Problem requirements ->
Nothing but the lines from the top of the records through the line with "in $\mathcal O/\pi^n$." should be returned, exactly, and without pictures.

-------- Data provided

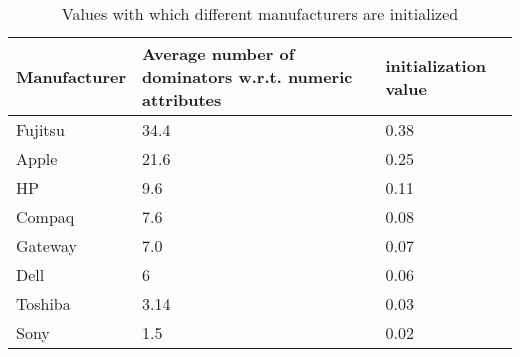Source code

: \begin{table}
\renewcommand{\arraystretch}{1.3}
 \centering
 \begin{tabular}{|l |p{6cm}| l|}
  \hline 
   Manufacturer & Average number of dominators w.r.t. numeric attributes & initialization value \\
  \hline
  Fujitsu & 34.4 & 0.38  \\
  Apple & 21.6 &   0.25\\
  HP & 9.6 &   0.11\\
  Compaq & 7.6&   0.08\\
  Gateway & 7.0 &   0.07\\
  Dell & 6 &   0.06\\
  Toshiba & 3.14 &   0.03\\
  Sony & 1.5 &   0.02\\
  \hline
 \end{tabular}
 \caption{Values with which different manufacturers are initialized}
 \label{tab:marketEq}
\end{table}
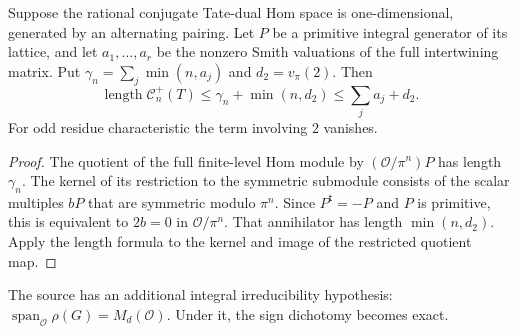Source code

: \begin{proposition}
\label{prop:opposite-sign}
Suppose the rational conjugate Tate-dual Hom space is one-dimensional,
generated by an alternating pairing.  Let $P$ be a primitive integral
generator of its lattice, and let $a_1,\dots,a_r$ be the nonzero Smith
valuations of the full intertwining matrix.  Put
$\gamma_n=\sum_j\min(n,a_j)$ and
$d_2=v_\pi(2)$.  Then
\[
 \operatorname{length}\mathcal C_n^+(T)
 \le \gamma_n+\min(n,d_2)
 \le\sum_j a_j+d_2.
\]
For odd residue characteristic the term involving $2$ vanishes.
\end{proposition}
\begin{proof}
The quotient of the full finite-level Hom module by
$(\mathcal O/\pi^n)P$ has length $\gamma_n$.
The kernel of its restriction to the symmetric submodule consists of
the scalar multiples $bP$ that are symmetric modulo $\pi^n$.
Since $P^{\mathsf t}=-P$ and $P$ is primitive, this is equivalent to
$2b=0$ in $\mathcal O/\pi^n$.
That annihilator has length $\min(n,d_2)$.  Apply the length formula
to the kernel and image of the restricted quotient map.
\end{proof}

The source has an additional integral irreducibility hypothesis:
$\operatorname{span}_{\mathcal O}\rho(G)=M_d(\mathcal O)$.
Under it, the sign dichotomy becomes exact.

----------------

Response ->
Source code

: \begin{table}
\renewcommand{\arraystretch}{1.3}
 \centering
 \begin{tabular}{|l |p{6cm}| l|}
  \hline 
   Manufacturer & Average number of dominators w.r.t. numeric attributes & initialization value \\
  \hline
  Fujitsu & 34.4 & 0.38  \\
  Apple & 21.6 &   0.25\\
  HP & 9.6 &   0.11\\
  Compaq & 7.6&   0.08\\
  Gateway & 7.0 &   0.07\\
  Dell & 6 &   0.06\\
  Toshiba & 3.14 &   0.03\\
  Sony & 1.5 &   0.02\\
  \hline
 \end{tabular}
 \caption{Values with which different manufacturers are initialized}
 \label{tab:marketEq}
\end{table}
Source code

: \begin{proposition}
\label{prop:opposite-sign}
Suppose the rational conjugate Tate-dual Hom space is one-dimensional,
generated by an alternating pairing.  Let $P$ be a primitive integral
generator of its lattice, and let $a_1,\dots,a_r$ be the nonzero Smith
valuations of the full intertwining matrix.  Put
$\gamma_n=\sum_j\min(n,a_j)$ and
$d_2=v_\pi(2)$.  Then
\[
 \operatorname{length}\mathcal C_n^+(T)
 \le \gamma_n+\min(n,d_2)
 \le\sum_j a_j+d_2.
\]
For odd residue characteristic the term involving $2$ vanishes.
\end{proposition}
\begin{proof}
The quotient of the full finite-level Hom module by
$(\mathcal O/\pi^n)P$ has length $\gamma_n$.
The kernel of its restriction to the symmetric submodule consists of
the scalar multiples $bP$ that are symmetric modulo $\pi^n$.
Since $P^{\mathsf t}=-P$ and $P$ is primitive, this is equivalent to
$2b=0$ in $\mathcal O/\pi^n$.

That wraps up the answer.